I was looking at my Mercur thinking to myself that it is all very simple. I wanted to see if anyone has made their own safty razor? I might give it a try, my family owns a machining company that im sure could make these and with higher quality machining and metal.
 
CooncatBob is about as close as you'll get. He machines and plates his own handles and sells them with replated Gillette New heads. Look him up. His company is Bob's Razor Works, if you're not already familiar with him.
 
CooncatBob is about as close as you'll get. He machines and plates his own handles and sells them with replated Gillette New heads. Look him up. His company is Bob's Razor Works, if you're not already familiar with him.

Why plate? Why not just make them out of high quality stainless and call it good?
 
I was looking at my Mercur thinking to myself that it is all very simple. I wanted to see if anyone has made their own safty razor? I might give it a try, my family owns a machining company that im sure could make these and with higher quality machining and metal.

The humble 2 piece head isn't as simple as it looks.
Off by a few .0001 and your razor is either too aggressive or too mild and there's also a tolerance factor with the blades, different brands aren't all exactly the same size.
Make things too tight and some blades won't fit properly.
If you decide to make your own razor you'd be well advised to get feed back from the members of these forums on what they think makes a great razor.
 
Hmm, I wounder if blade/head size combination has more to do with why some people think one brand of blade is better than another, more so than personal preferance or hair density. Well I'm going to talk to someone about it and see what it would cost to make a prototype. I'm not worried about percision because it will be there. The company I will have do it makes parts for nuclear power plants so tight tolerances are no problem.
 
Hmm, I wounder if blade/head size combination has more to do with why some people think one brand of blade is better than another, more so than personal preferance or hair density. Well I'm going to talk to someone about it and see what it would cost to make a prototype. I'm not worried about percision because it will be there. The company I will have do it makes parts for nuclear power plants so tight tolerances are no problem.

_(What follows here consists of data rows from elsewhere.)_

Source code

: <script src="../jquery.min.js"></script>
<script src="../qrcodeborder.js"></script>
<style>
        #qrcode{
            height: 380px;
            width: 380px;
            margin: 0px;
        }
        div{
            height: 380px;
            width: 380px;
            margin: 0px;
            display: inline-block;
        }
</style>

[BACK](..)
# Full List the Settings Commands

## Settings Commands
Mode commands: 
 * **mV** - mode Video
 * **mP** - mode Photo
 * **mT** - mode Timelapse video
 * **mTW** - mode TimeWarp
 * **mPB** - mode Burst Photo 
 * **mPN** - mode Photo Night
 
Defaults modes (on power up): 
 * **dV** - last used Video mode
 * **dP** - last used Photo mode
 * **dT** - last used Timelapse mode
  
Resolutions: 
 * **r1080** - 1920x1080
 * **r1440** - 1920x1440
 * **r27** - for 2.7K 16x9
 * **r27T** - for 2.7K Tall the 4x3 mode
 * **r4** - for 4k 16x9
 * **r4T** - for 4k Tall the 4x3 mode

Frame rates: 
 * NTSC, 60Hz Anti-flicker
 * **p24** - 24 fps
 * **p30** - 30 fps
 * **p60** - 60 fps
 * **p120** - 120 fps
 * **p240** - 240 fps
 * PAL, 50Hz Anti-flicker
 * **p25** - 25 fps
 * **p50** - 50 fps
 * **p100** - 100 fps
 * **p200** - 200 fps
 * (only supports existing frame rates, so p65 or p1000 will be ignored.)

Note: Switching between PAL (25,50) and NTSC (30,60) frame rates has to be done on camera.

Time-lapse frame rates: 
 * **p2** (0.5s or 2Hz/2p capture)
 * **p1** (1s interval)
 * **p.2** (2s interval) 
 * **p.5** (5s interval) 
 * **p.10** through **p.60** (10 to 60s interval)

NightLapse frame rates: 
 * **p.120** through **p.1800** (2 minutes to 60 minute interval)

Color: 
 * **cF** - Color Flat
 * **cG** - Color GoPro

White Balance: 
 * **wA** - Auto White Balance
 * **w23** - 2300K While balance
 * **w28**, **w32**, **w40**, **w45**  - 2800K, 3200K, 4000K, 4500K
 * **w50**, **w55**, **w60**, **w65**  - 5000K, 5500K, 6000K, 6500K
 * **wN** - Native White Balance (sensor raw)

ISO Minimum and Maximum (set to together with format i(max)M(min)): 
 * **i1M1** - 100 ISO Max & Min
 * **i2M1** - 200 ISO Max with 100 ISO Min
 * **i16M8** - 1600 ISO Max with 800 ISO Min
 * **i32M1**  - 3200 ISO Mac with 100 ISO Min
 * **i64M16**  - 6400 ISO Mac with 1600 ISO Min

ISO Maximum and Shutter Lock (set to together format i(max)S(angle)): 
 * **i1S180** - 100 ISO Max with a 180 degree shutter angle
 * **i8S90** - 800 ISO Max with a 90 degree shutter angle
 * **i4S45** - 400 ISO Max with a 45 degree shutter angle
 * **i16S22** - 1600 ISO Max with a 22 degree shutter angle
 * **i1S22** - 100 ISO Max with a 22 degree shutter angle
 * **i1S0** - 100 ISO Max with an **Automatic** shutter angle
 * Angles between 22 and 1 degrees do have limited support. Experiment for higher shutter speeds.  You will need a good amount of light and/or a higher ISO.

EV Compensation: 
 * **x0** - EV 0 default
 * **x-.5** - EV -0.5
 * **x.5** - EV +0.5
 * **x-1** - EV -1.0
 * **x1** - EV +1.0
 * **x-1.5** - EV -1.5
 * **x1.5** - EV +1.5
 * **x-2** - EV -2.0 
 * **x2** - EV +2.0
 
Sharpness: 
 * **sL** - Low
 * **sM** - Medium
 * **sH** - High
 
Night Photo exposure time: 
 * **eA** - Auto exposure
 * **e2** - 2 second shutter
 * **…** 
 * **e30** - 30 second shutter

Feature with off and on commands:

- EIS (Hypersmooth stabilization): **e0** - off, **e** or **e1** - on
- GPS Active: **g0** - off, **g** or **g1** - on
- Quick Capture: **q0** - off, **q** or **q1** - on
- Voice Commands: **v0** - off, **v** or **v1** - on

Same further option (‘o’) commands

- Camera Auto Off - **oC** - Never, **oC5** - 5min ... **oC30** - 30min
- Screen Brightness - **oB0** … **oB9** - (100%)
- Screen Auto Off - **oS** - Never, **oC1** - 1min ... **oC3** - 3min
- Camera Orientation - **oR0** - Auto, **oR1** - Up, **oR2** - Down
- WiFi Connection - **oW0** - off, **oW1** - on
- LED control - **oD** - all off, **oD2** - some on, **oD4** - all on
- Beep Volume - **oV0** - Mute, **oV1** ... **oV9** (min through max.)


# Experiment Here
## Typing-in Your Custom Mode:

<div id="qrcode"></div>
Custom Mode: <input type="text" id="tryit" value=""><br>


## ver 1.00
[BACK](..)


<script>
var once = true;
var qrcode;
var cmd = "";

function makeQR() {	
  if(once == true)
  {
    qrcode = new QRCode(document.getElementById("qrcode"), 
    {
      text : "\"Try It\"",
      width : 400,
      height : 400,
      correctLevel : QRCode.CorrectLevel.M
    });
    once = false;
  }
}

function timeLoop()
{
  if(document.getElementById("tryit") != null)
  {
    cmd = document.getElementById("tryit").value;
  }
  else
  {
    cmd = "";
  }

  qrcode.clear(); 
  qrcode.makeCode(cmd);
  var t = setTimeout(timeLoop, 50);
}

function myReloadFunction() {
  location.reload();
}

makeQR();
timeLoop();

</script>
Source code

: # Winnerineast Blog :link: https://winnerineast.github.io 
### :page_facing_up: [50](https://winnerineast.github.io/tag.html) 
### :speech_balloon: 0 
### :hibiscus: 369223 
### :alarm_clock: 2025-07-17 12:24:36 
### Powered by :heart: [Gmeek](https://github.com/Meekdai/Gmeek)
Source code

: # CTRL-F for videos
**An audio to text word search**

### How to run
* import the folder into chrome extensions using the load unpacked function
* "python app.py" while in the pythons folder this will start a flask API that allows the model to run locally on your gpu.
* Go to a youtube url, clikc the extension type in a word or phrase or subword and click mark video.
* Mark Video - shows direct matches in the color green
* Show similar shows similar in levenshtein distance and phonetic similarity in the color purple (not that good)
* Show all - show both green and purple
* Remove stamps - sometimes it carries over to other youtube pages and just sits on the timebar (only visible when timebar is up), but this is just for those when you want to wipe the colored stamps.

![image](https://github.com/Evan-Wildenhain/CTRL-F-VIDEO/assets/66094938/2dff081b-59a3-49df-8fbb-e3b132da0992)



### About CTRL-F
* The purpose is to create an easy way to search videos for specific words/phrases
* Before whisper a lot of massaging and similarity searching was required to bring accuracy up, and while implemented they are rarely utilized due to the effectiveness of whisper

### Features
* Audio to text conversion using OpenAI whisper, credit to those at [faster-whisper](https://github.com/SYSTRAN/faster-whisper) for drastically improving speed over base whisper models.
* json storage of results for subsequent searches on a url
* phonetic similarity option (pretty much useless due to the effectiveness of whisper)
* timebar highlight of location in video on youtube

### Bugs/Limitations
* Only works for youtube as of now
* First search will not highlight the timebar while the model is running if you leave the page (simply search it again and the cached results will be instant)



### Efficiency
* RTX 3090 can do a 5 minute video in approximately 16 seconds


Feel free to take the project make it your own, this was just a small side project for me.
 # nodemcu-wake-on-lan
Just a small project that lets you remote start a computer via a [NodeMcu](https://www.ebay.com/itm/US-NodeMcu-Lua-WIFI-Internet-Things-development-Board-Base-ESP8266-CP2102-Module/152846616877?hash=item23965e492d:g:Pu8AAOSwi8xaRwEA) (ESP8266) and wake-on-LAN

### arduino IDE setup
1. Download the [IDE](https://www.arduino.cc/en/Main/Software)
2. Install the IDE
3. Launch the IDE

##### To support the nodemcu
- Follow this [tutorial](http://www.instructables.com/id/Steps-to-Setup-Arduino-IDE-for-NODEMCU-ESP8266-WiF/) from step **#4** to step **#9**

Stainless has been done,time for a depleted uranium DE. :001_cool:
 
find a pro who can do some CAD drawings of say a Known open comb head (simple).
Create a CNC program and a CNC shop can crank them out by the thousands.
(the above shops are starving for work right now)
they could be made out of almost any material you want (inc,TI)
 
It's already been done, and more than once...

If you have machine time available and the inclination, make one yourself. It's not very difficult for an experienced person.. Whether it's cost effective or not.. well, that can certainly be argued.
 
If I could, I'd make a non-adjustable Fat Boy with a slightly longer handle (but still thick) and an open comb head. I think I absentmindedly doodled some designs of it a couple of weeks ago...
 
Hmm, I wounder if blade/head size combination has more to do with why some people think one brand of blade is better than another, more so than personal preferance or hair density. Well I'm going to talk to someone about it and see what it would cost to make a prototype. I'm not worried about percision because it will be there. The company I will have do it makes parts for nuclear power plants so tight tolerances are no problem.

I think defining the tolerances might be a bigger issue than actually achieving them. Not an expert here, but the head on a tech, the simplest razor, looks like a compound radius to me.

Machining stainless steel isn't the easiest but grinding it to the required finish is even harder. Especially if you're grinding a compound radius

I think that's probably why we see stampings more than machined heads, and also probably why the feather FS is so expensive
 
This topic is not as easy as it seems. A CAD model is made easily. But you can't machine a piece of metal as easy as you form some pixels on your screen.

The drawings from Telecaster52 for example are not machinable.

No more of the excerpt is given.